Reality Check: Popurls


Popurls is a site that aggregates feeds from the likes of Digg,, Reddit, Flickr, Stumbleupon, Slashdot, Google News, ifilm, BoingBoing, Fark, etc (see very partial list in picture). This enables you to see, on one page, what much of the Internet is buzzing about—think of it as an Internet “dashboard.”

There is a fair degree of customization: color scheme, story previews, type of feeds (media or text), quantity of articles from each feed, and the order of the feeds. Feed readers provide similar functionality, but in a less compact manner.

By |2015-03-18T07:49:35+00:00September 17th, 2007|Categories: Books, Cool Stuff|Tags: |27 Comments

About the Author:

Guy Kawasaki is the chief evangelist of Canva, an online graphic design tool. Formerly, he was an advisor to the Motorola business unit of Google and chief evangelist of Apple. He is also the author of The Art of Social Media, The Art of the Start, APE: Author, Publisher, Entrepreneur, Enchantment, and nine other books. Kawasaki has a BA from Stanford University and an MBA from UCLA as well as an honorary doctorate from Babson College.


  1. syed September 17, 2007 at 10:17 pm - Reply

    I like the site. I visit it often, quite handy

  2. Anonymous Coward September 17, 2007 at 11:07 pm - Reply

    I visit it very frequently on my BlackBerry. I wish they had a longer list of stories for smartphones.
    I don’t really visit it on PC – I just use Google Reader.

  3. Chris Brogan... September 18, 2007 at 12:51 am - Reply

    See, as a Google Reader user, it’s just not sexy for me, because I can race through my feeds super fast, app fast, and not worry about the three rows of news making me miss something.
    In the eyeball-scan sense, I think popurls drains attention, and this is coming from a guy who has 9 tabs open in firefox. It’s just not how our eyes tend to read.
    But the COMPACT nature of stuff? That’s some nice design. In the 2.0 design aesthetic, I’m often pissy about all the big open space. I want compact, because I want more screen real estate.

  4. Marc Duchesne September 18, 2007 at 12:54 am - Reply

    Netvibes and the likes do that already, with an even higher degree of customization thanks to Yahoo!Pipes.
    Popurls’ mantra should then be something like : ” online news feeds for dummies ” πŸ˜‰
    post-scriptum : this is not saying Popurls is useless. I’m saying Popurls don’t bring a really new user experience.
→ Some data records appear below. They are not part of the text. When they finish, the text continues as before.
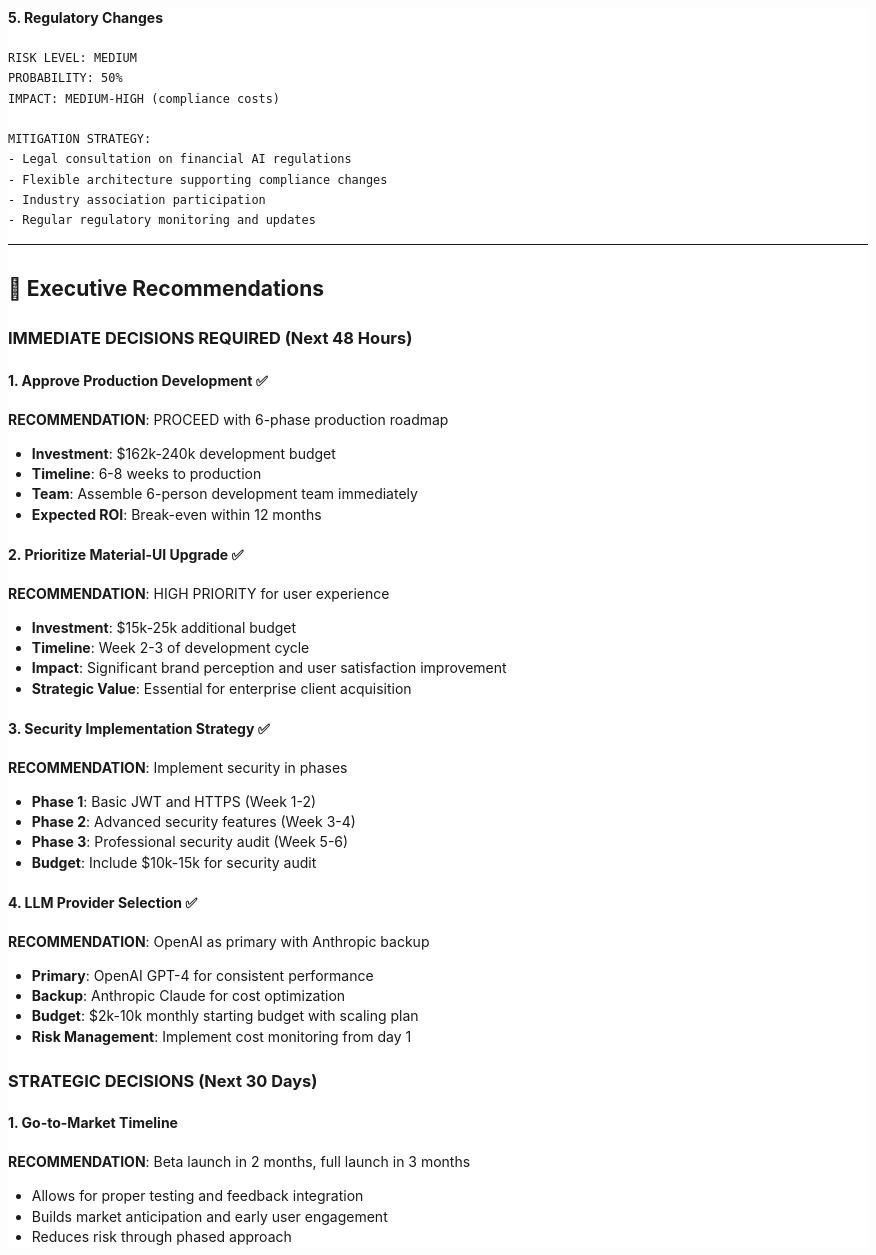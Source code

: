 #### 5. Regulatory Changes
```
RISK LEVEL: MEDIUM  
PROBABILITY: 50%
IMPACT: MEDIUM-HIGH (compliance costs)

MITIGATION STRATEGY:
- Legal consultation on financial AI regulations
- Flexible architecture supporting compliance changes
- Industry association participation
- Regular regulatory monitoring and updates
```

---

## 🎯 Executive Recommendations

### IMMEDIATE DECISIONS REQUIRED (Next 48 Hours)

#### 1. Approve Production Development ✅
**RECOMMENDATION**: PROCEED with 6-phase production roadmap
- **Investment**: $162k-240k development budget
- **Timeline**: 6-8 weeks to production
- **Team**: Assemble 6-person development team immediately
- **Expected ROI**: Break-even within 12 months

#### 2. Prioritize Material-UI Upgrade ✅  
**RECOMMENDATION**: HIGH PRIORITY for user experience
- **Investment**: $15k-25k additional budget
- **Timeline**: Week 2-3 of development cycle
- **Impact**: Significant brand perception and user satisfaction improvement
- **Strategic Value**: Essential for enterprise client acquisition

#### 3. Security Implementation Strategy ✅
**RECOMMENDATION**: Implement security in phases
- **Phase 1**: Basic JWT and HTTPS (Week 1-2)
- **Phase 2**: Advanced security features (Week 3-4)  
- **Phase 3**: Professional security audit (Week 5-6)
- **Budget**: Include $10k-15k for security audit

#### 4. LLM Provider Selection ✅
**RECOMMENDATION**: OpenAI as primary with Anthropic backup
- **Primary**: OpenAI GPT-4 for consistent performance
- **Backup**: Anthropic Claude for cost optimization
- **Budget**: $2k-10k monthly starting budget with scaling plan
- **Risk Management**: Implement cost monitoring from day 1

### STRATEGIC DECISIONS (Next 30 Days)

#### 1. Go-to-Market Timeline
**RECOMMENDATION**: Beta launch in 2 months, full launch in 3 months
- Allows for proper testing and feedback integration
- Builds market anticipation and early user engagement
- Reduces risk through phased approach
  5. Guy Sie September 18, 2007 at 4:24 am - Reply

    I’ve used popurls forever. Sure, other sites do it and more – but this one does what it does just fine, without the hassle of additional configuration and running heavy on my computer. I’ve got Netvibes, I’ve got Google Reader, but in my life they have entirely different uses.

  6. Brian Moore September 18, 2007 at 9:13 am - Reply

    I use popurls daily. It fits my diverse interests and allows a quick snapshot of what’s happening globally. There are more customizable alternatives that I just don’t have a lot of time for. Thomas has done a great job with a product for the masses. He also listens to feedback and has made changes over time when enough users called for them. For professional image management needs he also has a product at
    Guy, check out celumimagine and see if you can use it for your presentation materials.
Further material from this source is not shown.